The first nice thing about swarm testing is that it’s easy. Many random testers (including my most recent one, Csmith) already support omission of many features, and if not it’s simple to add in all test case generators I can think of.
The second nice thing about swarm testing is that it works. We took a reasonably fast quad-core machine and let it spend a week trying to crash a collection of 17 C compilers for x86-64 (several versions of GCC, several versions of LLVM, and one version each of Intel CC, Sun CC, and Open64) using the latest and greatest Csmith. It found 73 distinct ways to crash these compilers. A “distinct way” means the compiler, while dying, emitted some sort of message that we can use to distinguish this kind of crash from other crashes. For example, here are two distinct ways that GCC 4.6.0 can be crashed:
- internal compiler error: in vect_enhance_data_refs_alignment, at tree-vect-data-refs.c:1550
- internal compiler error: in vect_create_epilog_for_reduction, at tree-vect-loop.c:3725
Sometimes the compiler isn’t so friendly as to emit a nice ICE message and rather it prints something like “Segmentation fault.” In those cases we’re not able to distinguish different ways of producing segfaults and so we just count it once.

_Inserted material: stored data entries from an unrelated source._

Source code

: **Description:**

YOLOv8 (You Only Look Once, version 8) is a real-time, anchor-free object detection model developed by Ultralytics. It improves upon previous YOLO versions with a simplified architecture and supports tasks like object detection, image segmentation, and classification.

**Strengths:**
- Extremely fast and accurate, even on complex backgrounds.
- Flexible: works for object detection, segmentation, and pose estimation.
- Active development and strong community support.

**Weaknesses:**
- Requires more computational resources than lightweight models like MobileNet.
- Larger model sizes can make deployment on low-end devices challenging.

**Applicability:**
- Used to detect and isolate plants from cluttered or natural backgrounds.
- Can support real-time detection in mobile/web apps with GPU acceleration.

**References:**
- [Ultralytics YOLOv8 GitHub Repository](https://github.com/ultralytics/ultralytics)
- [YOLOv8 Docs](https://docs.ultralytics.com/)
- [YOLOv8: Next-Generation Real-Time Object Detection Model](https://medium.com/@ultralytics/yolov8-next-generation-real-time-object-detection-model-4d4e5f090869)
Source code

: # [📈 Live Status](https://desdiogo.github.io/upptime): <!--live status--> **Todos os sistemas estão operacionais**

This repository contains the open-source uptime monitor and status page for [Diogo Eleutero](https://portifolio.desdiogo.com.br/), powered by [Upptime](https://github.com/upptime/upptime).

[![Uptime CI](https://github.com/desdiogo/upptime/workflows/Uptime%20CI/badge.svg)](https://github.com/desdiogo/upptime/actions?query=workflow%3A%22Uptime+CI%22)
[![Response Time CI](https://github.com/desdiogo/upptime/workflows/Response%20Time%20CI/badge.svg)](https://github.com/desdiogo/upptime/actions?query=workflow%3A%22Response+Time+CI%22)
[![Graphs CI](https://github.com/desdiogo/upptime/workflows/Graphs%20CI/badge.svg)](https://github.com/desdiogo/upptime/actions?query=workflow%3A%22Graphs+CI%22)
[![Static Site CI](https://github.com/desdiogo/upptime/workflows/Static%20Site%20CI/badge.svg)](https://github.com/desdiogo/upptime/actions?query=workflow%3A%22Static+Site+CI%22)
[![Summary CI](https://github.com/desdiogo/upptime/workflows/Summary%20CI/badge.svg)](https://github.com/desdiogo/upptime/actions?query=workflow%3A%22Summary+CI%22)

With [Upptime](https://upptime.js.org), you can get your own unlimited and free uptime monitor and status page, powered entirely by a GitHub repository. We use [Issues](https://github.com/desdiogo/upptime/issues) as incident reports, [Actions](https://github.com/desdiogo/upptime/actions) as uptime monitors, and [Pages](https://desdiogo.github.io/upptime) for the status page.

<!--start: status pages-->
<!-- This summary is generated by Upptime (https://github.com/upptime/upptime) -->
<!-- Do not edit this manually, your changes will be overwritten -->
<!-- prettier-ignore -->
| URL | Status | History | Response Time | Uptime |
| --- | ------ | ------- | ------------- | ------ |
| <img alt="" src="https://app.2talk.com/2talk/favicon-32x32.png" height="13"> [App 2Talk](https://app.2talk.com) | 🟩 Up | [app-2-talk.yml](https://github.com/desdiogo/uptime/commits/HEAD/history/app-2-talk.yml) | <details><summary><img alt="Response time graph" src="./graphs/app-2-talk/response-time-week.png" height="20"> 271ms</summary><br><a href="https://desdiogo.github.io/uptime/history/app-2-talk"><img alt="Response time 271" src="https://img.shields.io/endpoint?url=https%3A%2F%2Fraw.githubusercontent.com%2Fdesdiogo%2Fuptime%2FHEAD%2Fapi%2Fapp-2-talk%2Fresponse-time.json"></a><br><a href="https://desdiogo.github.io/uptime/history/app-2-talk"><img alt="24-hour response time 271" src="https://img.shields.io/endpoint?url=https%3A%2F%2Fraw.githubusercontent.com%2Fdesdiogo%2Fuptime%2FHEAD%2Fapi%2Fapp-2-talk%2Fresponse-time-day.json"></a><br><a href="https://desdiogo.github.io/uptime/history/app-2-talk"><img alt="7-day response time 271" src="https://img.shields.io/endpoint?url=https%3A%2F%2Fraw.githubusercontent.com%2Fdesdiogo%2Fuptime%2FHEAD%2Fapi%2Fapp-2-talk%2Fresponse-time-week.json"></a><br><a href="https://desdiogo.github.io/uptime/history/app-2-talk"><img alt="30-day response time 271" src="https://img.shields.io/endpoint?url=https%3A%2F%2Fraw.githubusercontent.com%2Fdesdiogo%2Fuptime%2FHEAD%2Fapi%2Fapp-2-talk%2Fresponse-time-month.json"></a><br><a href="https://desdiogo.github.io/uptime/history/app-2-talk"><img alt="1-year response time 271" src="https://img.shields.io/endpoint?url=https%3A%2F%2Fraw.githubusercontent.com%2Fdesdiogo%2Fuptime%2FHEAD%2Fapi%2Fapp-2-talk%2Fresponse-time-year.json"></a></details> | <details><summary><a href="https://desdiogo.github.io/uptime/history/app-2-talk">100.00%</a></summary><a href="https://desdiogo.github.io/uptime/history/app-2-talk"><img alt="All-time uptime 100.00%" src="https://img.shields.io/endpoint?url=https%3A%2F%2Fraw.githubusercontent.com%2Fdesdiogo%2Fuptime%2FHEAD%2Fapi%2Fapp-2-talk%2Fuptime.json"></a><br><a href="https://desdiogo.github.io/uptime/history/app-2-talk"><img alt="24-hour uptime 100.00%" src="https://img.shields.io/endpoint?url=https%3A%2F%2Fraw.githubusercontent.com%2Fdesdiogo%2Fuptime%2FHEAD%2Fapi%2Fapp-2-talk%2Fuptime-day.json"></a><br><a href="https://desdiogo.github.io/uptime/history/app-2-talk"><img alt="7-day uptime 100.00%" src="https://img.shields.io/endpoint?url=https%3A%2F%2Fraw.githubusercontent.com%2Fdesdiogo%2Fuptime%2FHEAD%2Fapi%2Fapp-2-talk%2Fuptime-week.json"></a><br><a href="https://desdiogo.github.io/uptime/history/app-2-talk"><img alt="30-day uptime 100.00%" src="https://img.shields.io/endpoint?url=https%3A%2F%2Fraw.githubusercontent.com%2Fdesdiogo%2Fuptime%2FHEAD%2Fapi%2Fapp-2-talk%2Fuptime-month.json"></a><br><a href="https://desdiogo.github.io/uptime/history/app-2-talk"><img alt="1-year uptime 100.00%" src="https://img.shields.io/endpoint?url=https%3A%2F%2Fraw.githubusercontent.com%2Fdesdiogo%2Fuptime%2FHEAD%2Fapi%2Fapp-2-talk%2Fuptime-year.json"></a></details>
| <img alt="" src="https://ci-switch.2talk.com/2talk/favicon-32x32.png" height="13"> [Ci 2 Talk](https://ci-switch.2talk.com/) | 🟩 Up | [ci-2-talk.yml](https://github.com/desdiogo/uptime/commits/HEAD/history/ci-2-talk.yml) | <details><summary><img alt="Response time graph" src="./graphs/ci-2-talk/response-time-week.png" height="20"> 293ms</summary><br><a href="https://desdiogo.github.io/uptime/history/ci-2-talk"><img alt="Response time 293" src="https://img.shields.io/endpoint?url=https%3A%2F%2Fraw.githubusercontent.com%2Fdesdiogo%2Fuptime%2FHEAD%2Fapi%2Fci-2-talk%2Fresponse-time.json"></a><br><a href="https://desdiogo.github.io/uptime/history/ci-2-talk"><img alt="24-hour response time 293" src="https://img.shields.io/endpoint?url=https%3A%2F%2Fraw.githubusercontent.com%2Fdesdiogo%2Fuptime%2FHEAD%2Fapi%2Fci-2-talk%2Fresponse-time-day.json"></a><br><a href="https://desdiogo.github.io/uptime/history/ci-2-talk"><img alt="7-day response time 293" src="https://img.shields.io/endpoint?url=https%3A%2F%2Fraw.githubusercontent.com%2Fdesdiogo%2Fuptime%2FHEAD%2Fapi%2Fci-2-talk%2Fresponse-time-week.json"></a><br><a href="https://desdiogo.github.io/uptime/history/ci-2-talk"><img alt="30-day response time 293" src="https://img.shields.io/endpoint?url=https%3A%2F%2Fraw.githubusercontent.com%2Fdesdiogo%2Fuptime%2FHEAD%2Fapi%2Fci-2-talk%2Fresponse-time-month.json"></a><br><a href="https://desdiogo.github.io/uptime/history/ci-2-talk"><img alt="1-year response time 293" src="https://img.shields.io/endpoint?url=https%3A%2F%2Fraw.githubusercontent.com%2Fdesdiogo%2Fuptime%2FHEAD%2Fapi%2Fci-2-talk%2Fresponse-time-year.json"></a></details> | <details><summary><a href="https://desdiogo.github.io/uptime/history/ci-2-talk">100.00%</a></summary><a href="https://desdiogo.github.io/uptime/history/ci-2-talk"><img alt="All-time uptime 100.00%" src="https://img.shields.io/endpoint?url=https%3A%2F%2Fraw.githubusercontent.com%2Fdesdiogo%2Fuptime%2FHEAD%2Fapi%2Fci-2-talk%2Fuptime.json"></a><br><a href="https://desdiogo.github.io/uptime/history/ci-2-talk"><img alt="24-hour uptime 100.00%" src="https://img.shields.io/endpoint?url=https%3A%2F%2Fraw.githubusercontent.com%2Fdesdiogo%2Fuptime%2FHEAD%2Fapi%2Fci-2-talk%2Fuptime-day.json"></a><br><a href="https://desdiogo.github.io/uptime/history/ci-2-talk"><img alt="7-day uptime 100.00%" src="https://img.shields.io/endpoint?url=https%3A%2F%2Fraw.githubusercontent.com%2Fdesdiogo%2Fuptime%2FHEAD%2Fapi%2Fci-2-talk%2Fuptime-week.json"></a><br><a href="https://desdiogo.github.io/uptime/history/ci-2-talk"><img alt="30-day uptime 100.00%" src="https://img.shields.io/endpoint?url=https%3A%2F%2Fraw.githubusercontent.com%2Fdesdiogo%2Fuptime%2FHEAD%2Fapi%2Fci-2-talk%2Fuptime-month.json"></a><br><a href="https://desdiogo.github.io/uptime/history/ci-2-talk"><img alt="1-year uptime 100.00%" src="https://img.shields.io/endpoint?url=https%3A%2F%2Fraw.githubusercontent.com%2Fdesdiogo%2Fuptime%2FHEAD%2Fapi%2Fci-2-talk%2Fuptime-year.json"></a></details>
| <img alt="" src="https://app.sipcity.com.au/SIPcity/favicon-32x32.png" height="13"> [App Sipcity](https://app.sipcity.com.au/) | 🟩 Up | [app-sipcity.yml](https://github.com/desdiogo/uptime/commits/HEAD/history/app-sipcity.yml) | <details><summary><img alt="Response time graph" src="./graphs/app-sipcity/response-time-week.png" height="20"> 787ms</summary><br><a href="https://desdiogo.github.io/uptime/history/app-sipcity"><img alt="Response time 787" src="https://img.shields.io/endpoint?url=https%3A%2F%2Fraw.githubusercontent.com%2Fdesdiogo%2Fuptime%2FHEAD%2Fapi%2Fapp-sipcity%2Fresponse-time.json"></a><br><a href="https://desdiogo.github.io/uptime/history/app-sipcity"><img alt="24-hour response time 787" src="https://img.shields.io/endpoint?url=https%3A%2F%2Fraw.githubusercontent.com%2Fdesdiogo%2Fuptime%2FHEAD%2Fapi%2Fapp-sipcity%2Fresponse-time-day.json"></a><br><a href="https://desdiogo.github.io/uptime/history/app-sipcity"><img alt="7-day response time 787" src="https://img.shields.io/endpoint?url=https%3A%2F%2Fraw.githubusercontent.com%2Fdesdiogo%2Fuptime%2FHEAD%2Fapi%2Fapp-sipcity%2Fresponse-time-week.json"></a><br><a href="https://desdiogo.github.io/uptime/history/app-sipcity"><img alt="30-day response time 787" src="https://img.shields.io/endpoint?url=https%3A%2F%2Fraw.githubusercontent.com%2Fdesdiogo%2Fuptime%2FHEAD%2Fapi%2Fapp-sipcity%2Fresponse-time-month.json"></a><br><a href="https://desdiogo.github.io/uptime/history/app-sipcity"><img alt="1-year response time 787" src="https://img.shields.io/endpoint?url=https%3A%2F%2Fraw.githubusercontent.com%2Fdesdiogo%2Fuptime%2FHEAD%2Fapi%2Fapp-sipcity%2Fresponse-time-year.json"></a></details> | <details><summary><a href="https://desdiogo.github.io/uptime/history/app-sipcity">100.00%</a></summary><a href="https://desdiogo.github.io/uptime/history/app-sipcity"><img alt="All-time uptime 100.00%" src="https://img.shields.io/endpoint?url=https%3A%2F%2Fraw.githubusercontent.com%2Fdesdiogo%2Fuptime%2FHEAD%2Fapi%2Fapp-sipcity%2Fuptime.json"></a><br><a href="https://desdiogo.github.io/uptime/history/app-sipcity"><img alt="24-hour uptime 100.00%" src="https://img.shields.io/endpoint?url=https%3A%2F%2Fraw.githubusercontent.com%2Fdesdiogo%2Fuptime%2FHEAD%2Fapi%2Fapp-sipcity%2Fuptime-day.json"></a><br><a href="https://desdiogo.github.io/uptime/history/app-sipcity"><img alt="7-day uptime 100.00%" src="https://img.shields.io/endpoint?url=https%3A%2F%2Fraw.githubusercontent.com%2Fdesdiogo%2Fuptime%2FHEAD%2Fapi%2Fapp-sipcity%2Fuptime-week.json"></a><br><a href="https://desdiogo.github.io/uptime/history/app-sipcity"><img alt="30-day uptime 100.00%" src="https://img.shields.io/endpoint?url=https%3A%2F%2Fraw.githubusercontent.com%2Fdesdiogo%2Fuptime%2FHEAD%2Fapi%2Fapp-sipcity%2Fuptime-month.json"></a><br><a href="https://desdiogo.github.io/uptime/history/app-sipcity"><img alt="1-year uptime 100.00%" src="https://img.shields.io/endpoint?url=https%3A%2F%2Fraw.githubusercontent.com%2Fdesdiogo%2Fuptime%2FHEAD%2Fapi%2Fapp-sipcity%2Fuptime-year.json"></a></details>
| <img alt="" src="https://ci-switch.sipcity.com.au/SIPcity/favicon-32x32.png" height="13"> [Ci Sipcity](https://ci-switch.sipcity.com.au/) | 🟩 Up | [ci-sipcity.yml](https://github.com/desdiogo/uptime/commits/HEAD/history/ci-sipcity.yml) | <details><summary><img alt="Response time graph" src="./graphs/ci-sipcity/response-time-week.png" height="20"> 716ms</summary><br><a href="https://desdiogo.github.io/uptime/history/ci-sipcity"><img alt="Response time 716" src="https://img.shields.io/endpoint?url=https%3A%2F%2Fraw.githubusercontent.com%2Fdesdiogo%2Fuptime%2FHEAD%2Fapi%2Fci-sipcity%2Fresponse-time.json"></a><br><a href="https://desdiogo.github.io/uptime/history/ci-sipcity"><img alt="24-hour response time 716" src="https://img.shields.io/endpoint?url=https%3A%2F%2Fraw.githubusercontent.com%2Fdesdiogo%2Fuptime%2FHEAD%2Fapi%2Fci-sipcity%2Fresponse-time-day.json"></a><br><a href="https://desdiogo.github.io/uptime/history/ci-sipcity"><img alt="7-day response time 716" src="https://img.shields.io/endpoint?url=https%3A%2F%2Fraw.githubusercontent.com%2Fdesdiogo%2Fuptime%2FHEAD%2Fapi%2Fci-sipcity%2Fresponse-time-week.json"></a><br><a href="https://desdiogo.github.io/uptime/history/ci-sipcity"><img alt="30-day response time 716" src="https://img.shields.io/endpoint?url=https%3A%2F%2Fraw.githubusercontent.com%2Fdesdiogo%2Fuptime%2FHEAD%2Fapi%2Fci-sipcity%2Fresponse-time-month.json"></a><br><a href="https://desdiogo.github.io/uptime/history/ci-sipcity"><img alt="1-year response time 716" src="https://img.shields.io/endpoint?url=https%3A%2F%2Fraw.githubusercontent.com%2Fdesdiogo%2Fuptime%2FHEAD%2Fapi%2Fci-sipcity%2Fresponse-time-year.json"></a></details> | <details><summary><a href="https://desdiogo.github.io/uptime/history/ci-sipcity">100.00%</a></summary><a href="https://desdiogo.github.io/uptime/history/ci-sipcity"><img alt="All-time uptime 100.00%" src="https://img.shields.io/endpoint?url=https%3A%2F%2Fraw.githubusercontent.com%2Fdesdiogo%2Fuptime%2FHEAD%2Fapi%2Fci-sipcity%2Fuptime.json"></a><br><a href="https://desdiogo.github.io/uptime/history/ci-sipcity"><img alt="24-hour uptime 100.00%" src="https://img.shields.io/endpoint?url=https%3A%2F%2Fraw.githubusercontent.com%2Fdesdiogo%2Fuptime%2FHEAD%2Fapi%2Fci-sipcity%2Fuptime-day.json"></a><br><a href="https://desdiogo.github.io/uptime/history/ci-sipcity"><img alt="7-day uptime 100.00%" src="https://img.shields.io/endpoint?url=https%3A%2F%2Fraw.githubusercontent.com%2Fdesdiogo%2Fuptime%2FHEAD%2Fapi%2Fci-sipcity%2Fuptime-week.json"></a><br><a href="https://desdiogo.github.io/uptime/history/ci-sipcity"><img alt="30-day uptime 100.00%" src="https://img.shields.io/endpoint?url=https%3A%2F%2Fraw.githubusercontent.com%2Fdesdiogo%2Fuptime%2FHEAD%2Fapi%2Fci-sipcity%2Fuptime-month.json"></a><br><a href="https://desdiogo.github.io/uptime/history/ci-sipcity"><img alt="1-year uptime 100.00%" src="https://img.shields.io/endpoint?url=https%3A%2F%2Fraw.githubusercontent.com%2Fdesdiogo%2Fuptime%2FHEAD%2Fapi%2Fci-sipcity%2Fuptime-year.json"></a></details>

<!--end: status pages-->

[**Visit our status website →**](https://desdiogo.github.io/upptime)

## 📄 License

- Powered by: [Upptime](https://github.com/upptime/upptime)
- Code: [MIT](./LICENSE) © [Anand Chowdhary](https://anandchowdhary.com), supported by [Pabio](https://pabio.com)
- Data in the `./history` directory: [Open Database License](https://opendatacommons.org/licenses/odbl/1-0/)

After using Csmith to find 73 distinct crash bugs, we ran another week-long test using swarm. This time, we told Csmith to randomly omit:
- declaration of main() with argc and argv
- the comma operator, as in x = (y, 1);
- compound assignment operators, as in x += y;
- embedded assignments, as in x = (y = 1);
- the auto-increment and auto-decrement operators ++ and --
- goto and labels
- integer division
- integer multiplication
- long long integers
- 64-bit math operations
- packed structs
- const-qualified objects
- volatile-qualified objects
- volatile-qualified pointers
For each test case, each feature had a 50% chance of being included. In the swarm test, 104 distinct compiler crash bugs were found: an improvement of more than 40%. Moreover (I’ll spare you the details) the improvement is statically significant at a very high confidence level. This is a really nice improvement and we intend to not only bake swarm into Csmith’s default test scripts, but also to add support to Csmith for omitting a lot more kinds of features — the list above is pretty limited.
Why does swarm testing work? Our hypothesis is that there are two things going on. First, sometimes a test case just contains too many different features to be good at triggering bugs. For example, if I have a compiler bug that can only be triggered by highly complex mathematical expressions, then the presence of pointers, arrays, structs, etc. just gets in the way. The stuff clutters up the test case, making it hard to trigger the bug. The second thing that can happen is that a feature actively prevents a bug from being triggered. Consider the example outlined above where a stack ADT contains a bug that only manifests when the stack is full. If my test cases contain lots of pushes and pops, we’re going to have a hard time randomly walking all the way to a full stack. On the other hand, swarm testing will frequently create tests that only contain push operations. We’ve looked at a lot of swarm testing outcomes and found examples of both of these phenomena. I’ll post some more detailed results if I get a chance.
The overall outcome of this line of research, Alex and I hope, is to take some of the pain out of developing a highly tuned fuzz tester. This post has focused on compilers because that’s the domain I know. We have another case study in the works, but Alex is managing that effort and I’m not going to publish his results. Rather, we’re working on a paper about this topic that we hope to submit in the near future.